Alle Hauptpersonen werden in den ersten fünf Kapiteln vorgestellt, und Aufbau und Grundthema der Geschichte werden durch »das Lied von Hao und Liao« im ersten Kapitel angedeutet. Tschiang Tsching sang vor:

Nach Erlösung sollte jeder streben,
Ehrgeiz reicht nur fürs irdische Leben,
Wo sind die Großen der vergangenen Tage?
Sie liegen alle unter dem Rasen im Grabe.[13]

Sie entschuldigte sich dafür, daß sie nicht das ganze Lied vortragen konnte. Vom Anfang bis zum Ende des Romans wählt der Autor durchweg symbolische Bezeichnungen und Namen. In Anspielung auf den Taoismus sagte er, daß die wahre Geschichte versteckt sei und eine falsche vorgeschoben werde: Im Traum trifft Pao-yü einen zweiten Pao-yü, der hier noch den Beinamen tschen hat, was soviel wie »wahr« bedeutet, während der echte Paoyü den Beinamen tschia trägt, was »falsch« bedeutet. Dieses Wechselspiel zwischen tschen und tschia setzt sich in den Namen und Bezeichnungen des ganzen Romans fort. Tschiang Tsching zitierte aus dem Kommentar zum »Lied von Hao und Liao« und wies darauf hin, daß diese Zeilen, wie auch die folgenden, häufig von Ausgabe zu Ausgabe variieren.
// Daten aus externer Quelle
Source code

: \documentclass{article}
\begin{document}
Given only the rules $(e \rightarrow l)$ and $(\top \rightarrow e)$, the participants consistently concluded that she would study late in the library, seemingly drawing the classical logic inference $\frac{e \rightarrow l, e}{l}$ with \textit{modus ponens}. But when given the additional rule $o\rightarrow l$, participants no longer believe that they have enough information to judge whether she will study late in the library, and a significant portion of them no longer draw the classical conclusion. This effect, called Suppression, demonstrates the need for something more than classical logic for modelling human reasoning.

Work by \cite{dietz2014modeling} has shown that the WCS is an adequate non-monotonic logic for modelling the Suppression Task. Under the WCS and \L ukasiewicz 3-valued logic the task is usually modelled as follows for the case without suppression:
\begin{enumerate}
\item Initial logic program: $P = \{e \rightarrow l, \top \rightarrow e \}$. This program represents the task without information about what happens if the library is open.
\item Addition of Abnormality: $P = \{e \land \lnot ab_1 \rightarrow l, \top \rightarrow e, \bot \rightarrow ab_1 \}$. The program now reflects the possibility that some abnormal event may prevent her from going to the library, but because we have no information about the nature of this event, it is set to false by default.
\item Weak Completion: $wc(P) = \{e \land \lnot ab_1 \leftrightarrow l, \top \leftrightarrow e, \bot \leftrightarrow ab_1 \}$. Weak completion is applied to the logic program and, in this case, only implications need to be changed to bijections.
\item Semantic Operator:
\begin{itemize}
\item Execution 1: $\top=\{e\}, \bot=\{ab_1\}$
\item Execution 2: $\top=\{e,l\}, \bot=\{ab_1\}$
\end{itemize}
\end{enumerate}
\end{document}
Elende Hütten und verlassene Paläste,
Wo einst sich trafen muntere Gäste:
Zugige Winkel, wo Unkraut und Weiden nun gedeihen,
Waren einst bevölkert von lärmenden Festesreihen,
Vergoldete Balken stolzer Häuser sind mit grauem Spinngeweb bekränzt,
Doch die ärmste Hütte mit herrlichem Musselin erglänzt.[14]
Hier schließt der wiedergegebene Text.